The global retailer Ikea is famous for its affordable “out of the box” furniture, which has furnished many an apartment (and dorm). But Ikea is thinking bigger. Much bigger. Now, it has turned its sites beyond the home to the city itself. That’s right: the Swedish furniture giant is getting into neighborhood design.
This spring we reported that LandProp Services — the intellectual property arm of Ikea — was engaged in the development of its first urban neighborhood in the far reaches of East London, not far from the 2012 Olympics grounds. According to the Toronto Globe and Mail, this 11-hectare expanse full of rusting machinery, piles of trash, grinding construction equipment and abandoned warehouses will soon be a tightly packed “Ikea-land” neighborhood called Strand East.

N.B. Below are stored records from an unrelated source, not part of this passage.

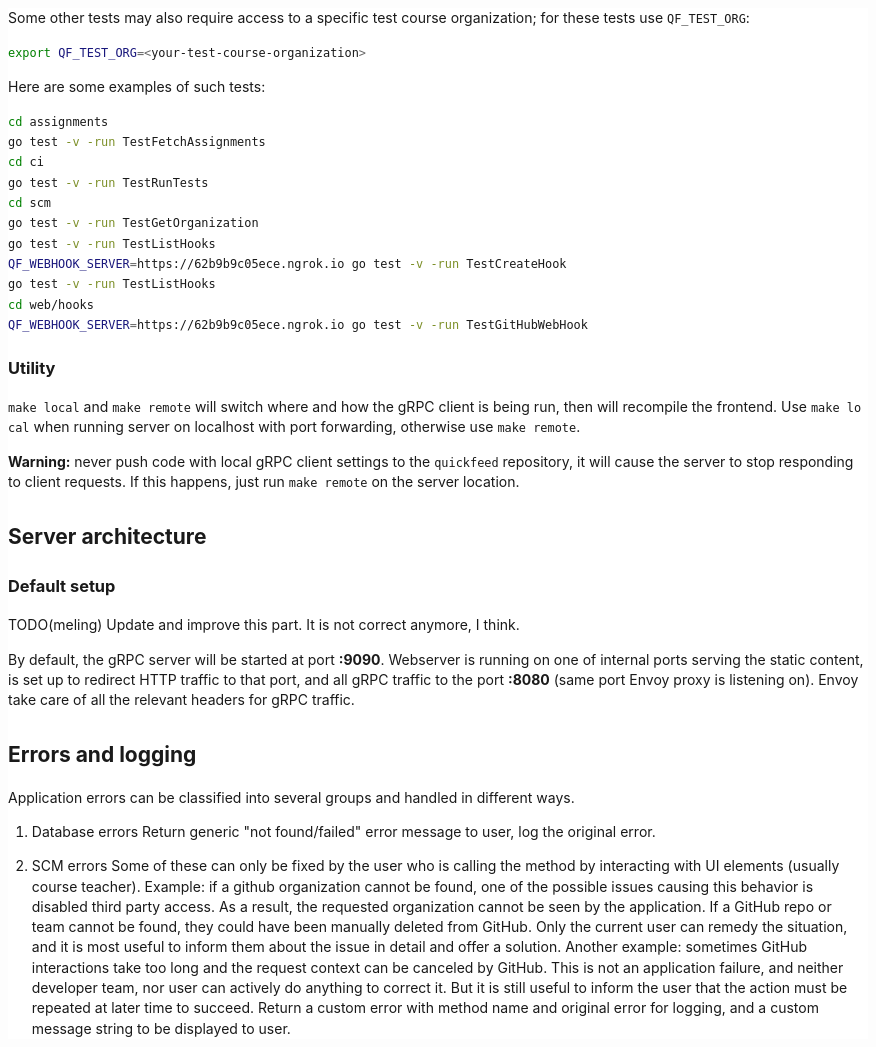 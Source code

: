 Some other tests may also require access to a specific test course organization; for these tests use `QF_TEST_ORG`:

```sh
export QF_TEST_ORG=<your-test-course-organization>
```

Here are some examples of such tests:

```sh
cd assignments
go test -v -run TestFetchAssignments
cd ci
go test -v -run TestRunTests
cd scm
go test -v -run TestGetOrganization
go test -v -run TestListHooks
QF_WEBHOOK_SERVER=https://62b9b9c05ece.ngrok.io go test -v -run TestCreateHook
go test -v -run TestListHooks
cd web/hooks
QF_WEBHOOK_SERVER=https://62b9b9c05ece.ngrok.io go test -v -run TestGitHubWebHook
```

### Utility

`make local` and `make remote` will switch where and how the gRPC client is being run, then will recompile the frontend. Use `make local` when running server on localhost with port forwarding, otherwise use `make remote`.

**Warning:** never push code with local gRPC client settings to the `quickfeed` repository, it will cause the server to stop responding to client requests. If this happens, just run `make remote` on the server location.

## Server architecture

### Default setup

TODO(meling) Update and improve this part. It is not correct anymore, I think.

By default, the gRPC server will be started at port **:9090**.
Webserver is running on one of internal ports serving the static content, is set up to redirect HTTP traffic to that port, and all gRPC traffic to the port **:8080** (same port Envoy proxy is listening on).
Envoy take care of all the relevant headers for gRPC traffic.

## Errors and logging

Application errors can be classified into several groups and handled in different ways.

1. Database errors
Return generic "not found/failed" error message to user, log the original error.

2. SCM errors
Some of these can only be fixed by the user who is calling the method by interacting with UI elements (usually course teacher).
Example: if a github organization cannot be found, one of the possible issues causing this behavior is disabled third party access. As a result, the requested organization cannot be seen by the application. If a GitHub repo or team cannot be found, they could have been manually deleted from GitHub. Only the current user can remedy the situation, and it is most useful to inform them about the issue in detail and offer a solution.
Another example: sometimes GitHub interactions take too long and the request context can be canceled by GitHub. This is not an application failure, and neither developer team, nor user can actively do anything to correct it. But it is still useful to inform the user that the action must be repeated at later time to succeed.
Return a custom error with method name and original error for logging, and a custom message string to be displayed to user.
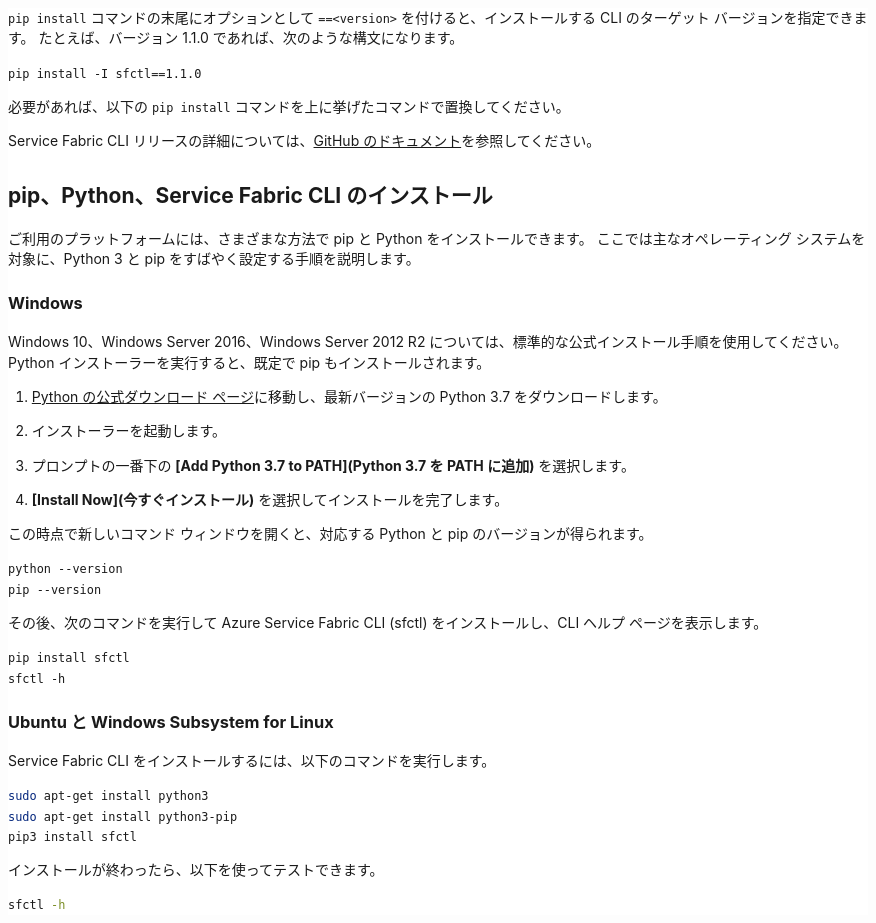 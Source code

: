 `pip install` コマンドの末尾にオプションとして `==<version>` を付けると、インストールする CLI のターゲット バージョンを指定できます。 たとえば、バージョン 1.1.0 であれば、次のような構文になります。

```shell
pip install -I sfctl==1.1.0
```

必要があれば、以下の `pip install` コマンドを上に挙げたコマンドで置換してください。

Service Fabric CLI リリースの詳細については、[GitHub のドキュメント](https://github.com/Azure/service-fabric-cli/releases)を参照してください。

## <a name="install-pip-python-and-the-service-fabric-cli"></a>pip、Python、Service Fabric CLI のインストール

ご利用のプラットフォームには、さまざまな方法で pip と Python をインストールできます。 ここでは主なオペレーティング システムを対象に、Python 3 と pip をすばやく設定する手順を説明します。

### <a name="windows"></a>Windows

Windows 10、Windows Server 2016、Windows Server 2012 R2 については、標準的な公式インストール手順を使用してください。 Python インストーラーを実行すると、既定で pip もインストールされます。

1. [Python の公式ダウンロード ページ](https://www.python.org/downloads/)に移動し、最新バージョンの Python 3.7 をダウンロードします。

2. インストーラーを起動します。

3. プロンプトの一番下の **[Add Python 3.7 to PATH]\(Python 3.7 を PATH に追加\)** を選択します。

4. **[Install Now]\(今すぐインストール\)** を選択してインストールを完了します。

この時点で新しいコマンド ウィンドウを開くと、対応する Python と pip のバージョンが得られます。

```shell
python --version
pip --version
```

その後、次のコマンドを実行して Azure Service Fabric CLI (sfctl) をインストールし、CLI ヘルプ ページを表示します。

```shell
pip install sfctl
sfctl -h
```

### <a name="ubuntu-and-windows-subsystem-for-linux"></a>Ubuntu と Windows Subsystem for Linux

Service Fabric CLI をインストールするには、以下のコマンドを実行します。

```bash
sudo apt-get install python3
sudo apt-get install python3-pip
pip3 install sfctl
```

インストールが終わったら、以下を使ってテストできます。

```bash
sfctl -h
```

Now LandProp Services has added another project to the roster in a brand-new district with retail, residential and office space for thousands of people in the northern German city of Hamburg. Like Strand East, this development will be pedestrian-centric: cars will be required to park at the development’s entrance in an underground garage, and only delivery trucks, buses, and emergency vehicles will be allowed to drive inside. That leaves plenty of space for public parks and pedestrian walkways, going back to the Ikea philosophy of “doing something for the people” (rather than, presumably, their cars). Currently, Ikea is seeking 12 acres in the German city to make this happen; as in London, the focus is on redeveloping lots that are currently vacant, rather than razing an existing neighborhood to make way for Ikea-land.
In Strand East there will be 1,200 homes for rent — 40 percent of these which will be large enough to accommodate families. All buildings will be constructed with high energy efficiency systems and extensive insulation. We’re imagining that the Hamburg development will follow along similar lines. However, there is at least one German real-estate agent who doubts Ikea-land, Hamburg, will actually get off the ground, citing the heavy regulatory environment of Germany when it comes to urban planning. Which perhaps just goes to show that when it comes to urban planning, not everything is “out of the box.”